Charles here. My question, the new tite bond thick glue, good for chair repair. Over hide glue.
Either should be fine, provided the joint is sound.
Speaking of the 19/38 I am having a hard time keeping the paper completely square on the drum .The paper wants to ride on itself about 6 to 8 inches from the right side. from Lakefield mn
Make sure you’re cutting the angle correctly on the paper, and holding it taut while wrapping.
I’m from Milwaukee but living in Christchurch, New Zealand now. Love your show. I’ve got a ShopSmith I bought in 1987.
WATCHING YOU FROM SAN FRANCISCO,CALIFORNIA & I HAVE LEARNED QUITE A LOT FROM YOUR TIPS.
Thanks for letting us know where you’re watching from. Glad the tips are helping you.
How is my money best spent on clamps? What types, sizes, quantities?
It’s really hard to answer this question without knowing your budget and what kind of woodworking you’re doing. I recommend getting clamps as needed for specific projects, and your collection will grow over time.
Where do find reputable hardwood suppliers.
Try talking to other woodworkers or local cabinet shops to find out where they get their material.
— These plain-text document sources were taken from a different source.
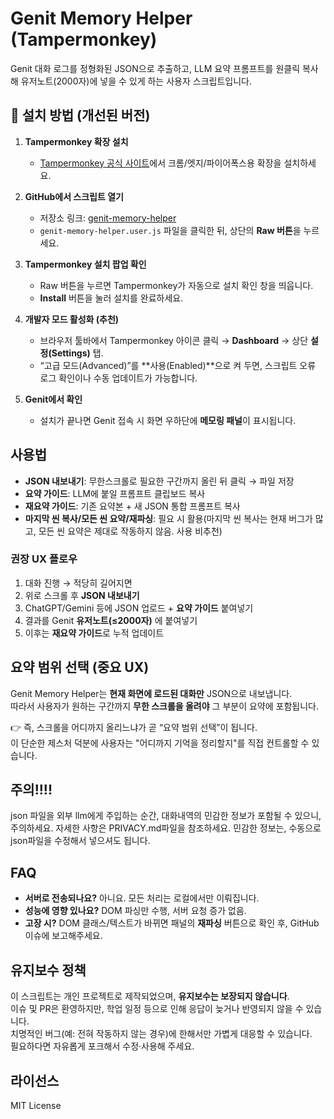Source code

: # Genit Memory Helper (Tampermonkey)

Genit 대화 로그를 정형화된 JSON으로 추출하고, LLM 요약 프롬프트를 원클릭 복사해 유저노트(2000자)에 넣을 수 있게 하는 사용자 스크립트입니다.

## 🔧 설치 방법 (개선된 버전)

1. **Tampermonkey 확장 설치**

   * [Tampermonkey 공식 사이트](https://www.tampermonkey.net/)에서 크롬/엣지/파이어폭스용 확장을 설치하세요.

2. **GitHub에서 스크립트 열기**

   * 저장소 링크: [genit-memory-helper](https://github.com/devforai-creator/genit-memory-helper)
   * `genit-memory-helper.user.js` 파일을 클릭한 뒤, 상단의 **Raw 버튼**을 누르세요.

3. **Tampermonkey 설치 팝업 확인**

   * Raw 버튼을 누르면 Tampermonkey가 자동으로 설치 확인 창을 띄웁니다.
   * **Install** 버튼을 눌러 설치를 완료하세요.

4. **개발자 모드 활성화 (추천)**

   * 브라우저 툴바에서 Tampermonkey 아이콘 클릭 → **Dashboard** → 상단 **설정(Settings)** 탭.
   * “고급 모드(Advanced)”를 \*\*사용(Enabled)\*\*으로 켜 두면, 스크립트 오류 로그 확인이나 수동 업데이트가 가능합니다.

5. **Genit에서 확인**

   * 설치가 끝나면 Genit 접속 시 화면 우하단에 **메모링 패널**이 표시됩니다.


## 사용법
- **JSON 내보내기**: 무한스크롤로 필요한 구간까지 올린 뒤 클릭 → 파일 저장
- **요약 가이드**: LLM에 붙일 프롬프트 클립보드 복사
- **재요약 가이드**: 기존 요약본 + 새 JSON 통합 프롬프트 복사
- **마지막 씬 복사/모든 씬 요약/재파싱**: 필요 시 활용(마지막 씬 복사는 현재 버그가 많고, 모든 씬 요약은 제대로 작동하지 않음. 사용 비추천)

### 권장 UX 플로우
1. 대화 진행 → 적당히 길어지면  
2. 위로 스크롤 후 **JSON 내보내기**  
3. ChatGPT/Gemini 등에 JSON 업로드 + **요약 가이드** 붙여넣기  
4. 결과를 Genit **유저노트(≤2000자)** 에 붙여넣기  
5. 이후는 **재요약 가이드**로 누적 업데이트

## 요약 범위 선택 (중요 UX)
Genit Memory Helper는 **현재 화면에 로드된 대화만** JSON으로 내보냅니다.  
따라서 사용자가 원하는 구간까지 **무한 스크롤을 올려야** 그 부분이 요약에 포함됩니다.  

👉 즉, 스크롤을 어디까지 올리느냐가 곧 “요약 범위 선택”이 됩니다.  
이 단순한 제스처 덕분에 사용자는 "어디까지 기억을 정리할지"를 직접 컨트롤할 수 있습니다.

## 주의!!!!
json 파일을 외부 llm에게 주입하는 순간, 대화내역의 민감한 정보가 포함될 수 있으니, 주의하세요. 자세한 사항은 PRIVACY.md파일을 참조하세요. 민감한 정보는, 수동으로 json파일을 수정해서 넣으셔도 됩니다. 

## FAQ
- **서버로 전송되나요?** 아니요. 모든 처리는 로컬에서만 이뤄집니다.
- **성능에 영향 있나요?** DOM 파싱만 수행, 서버 요청 증가 없음.
- **고장 시?** DOM 클래스/텍스트가 바뀌면 패널의 **재파싱** 버튼으로 확인 후, GitHub 이슈에 보고해주세요.

## 유지보수 정책
이 스크립트는 개인 프로젝트로 제작되었으며, **유지보수는 보장되지 않습니다**.  
이슈 및 PR은 환영하지만, 학업 일정 등으로 인해 응답이 늦거나 반영되지 않을 수 있습니다.  
치명적인 버그(예: 전혀 작동하지 않는 경우)에 한해서만 가볍게 대응할 수 있습니다.  
필요하다면 자유롭게 포크해서 수정·사용해 주세요.

## 라이선스
MIT License
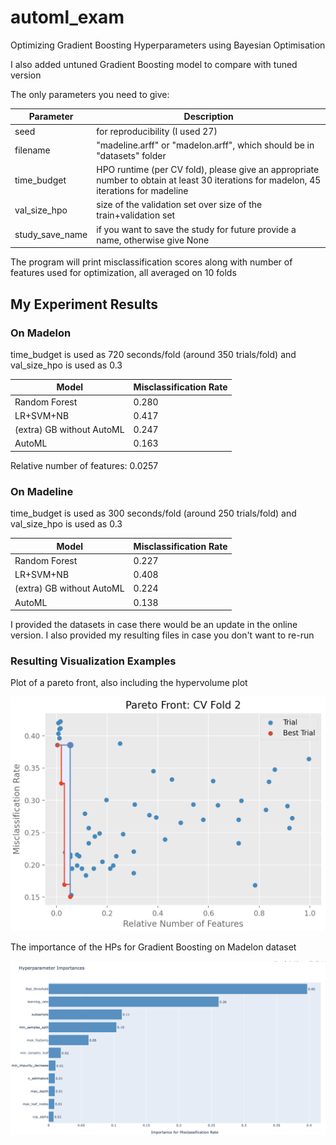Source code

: # automl_exam
Optimizing Gradient Boosting Hyperparameters using Bayesian Optimisation

I also added untuned Gradient Boosting model to compare with tuned version

The only parameters you need to give:

| Parameter       | Description                                                                                                                           |
|-----------------|---------------------------------------------------------------------------------------------------------------------------------------|
| seed            | for reproducibility (I used 27)                                                                                                       |
| filename        | "madeline.arff" or "madelon.arff", which should be in "datasets" folder                                                               |
| time_budget     | HPO runtime (per CV fold), please give an appropriate number to obtain at least 30 iterations for madelon, 45 iterations for madeline |
| val_size_hpo    | size of the validation set over size of the train+validation set                                                                      |
| study_save_name | if you want to save the study for future provide a name, otherwise give None                                                          |

The program will print misclassification scores along with number of features used for optimization, all averaged on 10 folds
## My Experiment Results

### On Madelon

time_budget is used as 720 seconds/fold (around 350 trials/fold) and val_size_hpo is used as 0.3

| Model                     | Misclassification Rate |
|---------------------------|------------------------|
| Random Forest             | 0.280                  |
| LR+SVM+NB                 | 0.417                  |
| (extra) GB without AutoML | 0.247                  |
| AutoML                    | 0.163                  |

Relative number of features: 0.0257

### On Madeline

time_budget is used as 300 seconds/fold (around 250 trials/fold) and val_size_hpo is used as 0.3

| Model                     | Misclassification Rate |
|---------------------------|------------------------|
| Random Forest             | 0.227                  |
| LR+SVM+NB                 | 0.408                  |
| (extra) GB without AutoML | 0.224                  |
| AutoML                    | 0.138                  |

I provided the datasets in case there would be an update in the online version.
I also provided my resulting files in case you don't want to re-run

### Resulting Visualization Examples
Plot of a pareto front, also including the hypervolume plot

![alt text](example.png)

The importance of the HPs for Gradient Boosting on Madelon dataset

![alt text](param_importances_madelon.png)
Thanks George. Really enjoyed the live program last night.
I have a router that is one speed. I’ve seen 3rd party controllers that provide variable speed to those routers. Is that safe to use for the router motor?
I don’t recommend it. I think that routers that come with variable speed are made for variable speed. I believe that it voids the warranty if you add variable speed to a single speed router.
Where do you go to get a router bit sharpened? Are there any sharpeners on the market?
You can do some amount of sharpening on a diamond stone. But a pro sharpener will do the best job of keeping your router bits super sharp. Check with local cabinet shops to see who they use and trust.
Can you provide recommendations for refacing kitchen cabinets using veneers and plywood?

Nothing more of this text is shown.